Burning Crops to Capture Carbon? Good Luck Finding Water
A major consideration is the kind of crop you’d grow to feed a wide-scale BECCS system. That would probably be switchgrass or Miscanthus, another kind of grass, neither of which need as much water or added nutrients as a crop like corn. “They’re quite efficient,” says David Lawrence, a climate scientist at the National Center for Atmospheric Research and coauthor of the new paper. They’re also perennial crops, so you don’t need to plant and till the ground all the time. “But in the context of the study, we found that despite that, we still are seeing increases in water stress and degraded water quality,” Lawrence adds. “And that is because of the scale of the implementation of BECCS: In this scenario it requires a very large-scale increase in the amount of bioenergy.”
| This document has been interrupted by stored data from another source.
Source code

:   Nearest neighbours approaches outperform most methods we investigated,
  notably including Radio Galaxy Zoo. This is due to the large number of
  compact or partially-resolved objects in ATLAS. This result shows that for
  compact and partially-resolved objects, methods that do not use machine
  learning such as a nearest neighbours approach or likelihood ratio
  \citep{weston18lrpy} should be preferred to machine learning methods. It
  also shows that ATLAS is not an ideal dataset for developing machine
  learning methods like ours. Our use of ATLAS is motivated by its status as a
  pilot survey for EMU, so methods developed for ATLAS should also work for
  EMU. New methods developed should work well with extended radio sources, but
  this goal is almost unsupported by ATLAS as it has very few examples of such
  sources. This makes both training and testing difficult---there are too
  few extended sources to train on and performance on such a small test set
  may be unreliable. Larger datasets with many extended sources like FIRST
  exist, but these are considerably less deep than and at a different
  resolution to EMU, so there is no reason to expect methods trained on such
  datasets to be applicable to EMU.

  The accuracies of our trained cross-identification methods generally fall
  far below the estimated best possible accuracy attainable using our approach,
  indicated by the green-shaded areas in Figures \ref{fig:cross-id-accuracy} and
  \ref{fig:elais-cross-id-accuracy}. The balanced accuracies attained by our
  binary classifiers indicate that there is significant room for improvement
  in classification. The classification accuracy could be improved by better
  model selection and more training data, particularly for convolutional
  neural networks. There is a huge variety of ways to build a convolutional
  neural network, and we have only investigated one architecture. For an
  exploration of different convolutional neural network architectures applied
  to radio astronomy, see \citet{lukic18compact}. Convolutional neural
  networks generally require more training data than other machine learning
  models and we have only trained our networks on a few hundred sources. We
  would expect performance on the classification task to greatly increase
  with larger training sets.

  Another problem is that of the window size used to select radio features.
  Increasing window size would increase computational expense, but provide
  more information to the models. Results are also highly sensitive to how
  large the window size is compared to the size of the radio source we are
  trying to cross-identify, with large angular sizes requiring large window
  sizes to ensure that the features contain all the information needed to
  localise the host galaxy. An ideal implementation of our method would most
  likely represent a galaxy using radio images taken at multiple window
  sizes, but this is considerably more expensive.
For the US to do its fair share in reducing atmospheric carbon to keep global warming to 2 degrees Celsius—in addition to big cuts in greenhouse gas emissions—it would need to add 460,000 square miles of bioenergy crops if using BECCS, while reforestation would require just 150,000 square miles. With this extra space, BECCS could sequester between 11.4 and 31.2 gigatons of CO2 by 2100, similar to the 19.6 to 30.2 gigatons for reforestation. (For reference, humanity as a whole currently emits almost 40 gigatons a year.) That means reforestation would be a more efficient carbon-negative option because it uses less land to get the same effect. That and all those extra crops would divert water from other needs, like hydrating people. Forests, on the other hand, should be able to take care of themselves.
Increasingly, though, that’s a big should. A forest is a powerful carbon sequestration tool because it comes with a whole bunch of simultaneous benefits: Let one grow and you get a boost in biodiversity, locals can use it to make money from tourism, and a healthy forest cools a region because plants release water vapor. But forests the world over are threatened with rapidly rising temperatures, calling into question their ability to persist over the coming centuries.
Put another way: If humanity doesn’t massively reduce emissions, temperatures will continue to skyrocket and we’ll lose forests as carbon-sequestration powerhouses. In the American West, in particular, climate change is supercharging wildfires, so if you put a bunch of effort into restoring a forest and it goes up in flames, all that carbon heads straight back into the atmosphere. (Forests are adapted to burn from time to time, but only mildly—the mega-blazes we’ve been seeing in recent years are far from natural.) And if it remains too hot for the forest to grow back in a healthy way, you can’t sequester that carbon again. “Can we find enough locations where the climate supports the growth of a healthy forest?” asks Lawrence. “That is a very difficult question to answer. Does it make sense to put your efforts into reforestation if that forest is likely to burn? It really is going to be very location-dependent.”
Bioenergy crops may also struggle as the world warms. Switchgrass and Miscanthus are good bioenergy species in part because they’re drought-resistant, but heat stress is still a serious concern—just as our bodies struggle with extreme temperatures, so do plants. Scientists would need to tailor a particular species to a specific environment: In a wetter climate like Florida’s, perhaps a crop like sugarcane would be better. “Finding the right plant for bioenergy production, that is suited to the climate and doesn’t draw more and more water, is a better strategy than thinking that Miscanthus and switchgrass are going to be deployed all across the country as a solution,” says hydrologist Praveen Kumar, who studies bioenergy crops at the University of Illinois but wasn’t involved in the new research.